15/1 Force de travail. Le côté obscur du capitalisme de plateforme | Roberto Ciccarelli

Le capitalisme de plateforme contamine la gestion managériale de l’État et amplifie les stratégies de déclassification du travail et de dissimulation de la force de travail.

Pour certains, cette condition empêche de reconnaître notre condition d’exploitation. Pour d’autres, en aliénant le fruit de notre travail, elle nous conduit à perdre totalement le contrôle sur la propriété de nos données et les contenus de nos activités.

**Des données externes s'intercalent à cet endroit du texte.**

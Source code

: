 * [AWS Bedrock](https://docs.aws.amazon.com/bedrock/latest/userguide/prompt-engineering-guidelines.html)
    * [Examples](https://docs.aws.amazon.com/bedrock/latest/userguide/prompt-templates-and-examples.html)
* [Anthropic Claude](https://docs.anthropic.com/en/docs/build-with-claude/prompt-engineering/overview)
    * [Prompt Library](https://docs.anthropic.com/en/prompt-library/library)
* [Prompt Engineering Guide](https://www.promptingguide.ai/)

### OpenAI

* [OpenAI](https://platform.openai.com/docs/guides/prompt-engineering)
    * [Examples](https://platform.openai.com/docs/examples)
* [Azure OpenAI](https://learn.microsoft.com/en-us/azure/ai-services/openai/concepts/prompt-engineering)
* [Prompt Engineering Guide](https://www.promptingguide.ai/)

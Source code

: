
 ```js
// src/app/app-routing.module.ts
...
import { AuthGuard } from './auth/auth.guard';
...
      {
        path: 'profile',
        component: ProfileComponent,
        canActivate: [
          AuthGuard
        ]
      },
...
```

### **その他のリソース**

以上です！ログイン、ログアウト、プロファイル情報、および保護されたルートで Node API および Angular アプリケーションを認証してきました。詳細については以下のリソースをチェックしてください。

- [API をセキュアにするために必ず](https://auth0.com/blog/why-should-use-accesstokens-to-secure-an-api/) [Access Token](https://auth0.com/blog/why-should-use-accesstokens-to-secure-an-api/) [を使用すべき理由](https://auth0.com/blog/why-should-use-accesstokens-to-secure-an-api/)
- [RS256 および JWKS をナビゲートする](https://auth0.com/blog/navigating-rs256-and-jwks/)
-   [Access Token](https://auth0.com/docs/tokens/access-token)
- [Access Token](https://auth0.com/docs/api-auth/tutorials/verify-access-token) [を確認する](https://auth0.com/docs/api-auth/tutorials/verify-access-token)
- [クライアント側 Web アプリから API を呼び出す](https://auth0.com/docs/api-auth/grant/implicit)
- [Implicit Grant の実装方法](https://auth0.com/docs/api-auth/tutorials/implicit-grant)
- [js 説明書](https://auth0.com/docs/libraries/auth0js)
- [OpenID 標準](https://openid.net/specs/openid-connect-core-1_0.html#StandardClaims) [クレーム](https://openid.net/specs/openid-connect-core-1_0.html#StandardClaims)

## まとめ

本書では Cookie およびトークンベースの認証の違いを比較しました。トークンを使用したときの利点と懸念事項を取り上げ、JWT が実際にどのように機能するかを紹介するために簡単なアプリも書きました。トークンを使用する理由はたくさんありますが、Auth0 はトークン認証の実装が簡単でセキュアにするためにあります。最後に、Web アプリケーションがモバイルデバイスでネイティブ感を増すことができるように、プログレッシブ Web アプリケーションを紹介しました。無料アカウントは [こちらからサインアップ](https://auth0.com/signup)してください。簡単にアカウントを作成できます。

Mais qui, ou qu’est-ce qui est à l’origine de la création de la valeur ?  Le travail ? Le sujet propriétaire des données collectées par les plateformes ? Le tout-puissant capitalisme ?

> Comment résister à l’assujettissement ? Comment remettre au centre du jeu la force de travail comme puissance de l’individuation alors que tout dans le capitalisme de plateforme concourt à l’invisibiliser ?  Comment produire de nouvelles normes pour contrer « le côté obscur de la révolution numérique » ?

Roberto Ciccarelli est philosophe et journaliste au quotidien Il Manifesto (Rome). Il a écrit Force de Travail. Le côté obscur de la révolution du numérique (DeriveApprodi editore, en italien). À paraître prochainement Le Capital inhumain. La vie en formation continue (IlManifestolibri, en italien).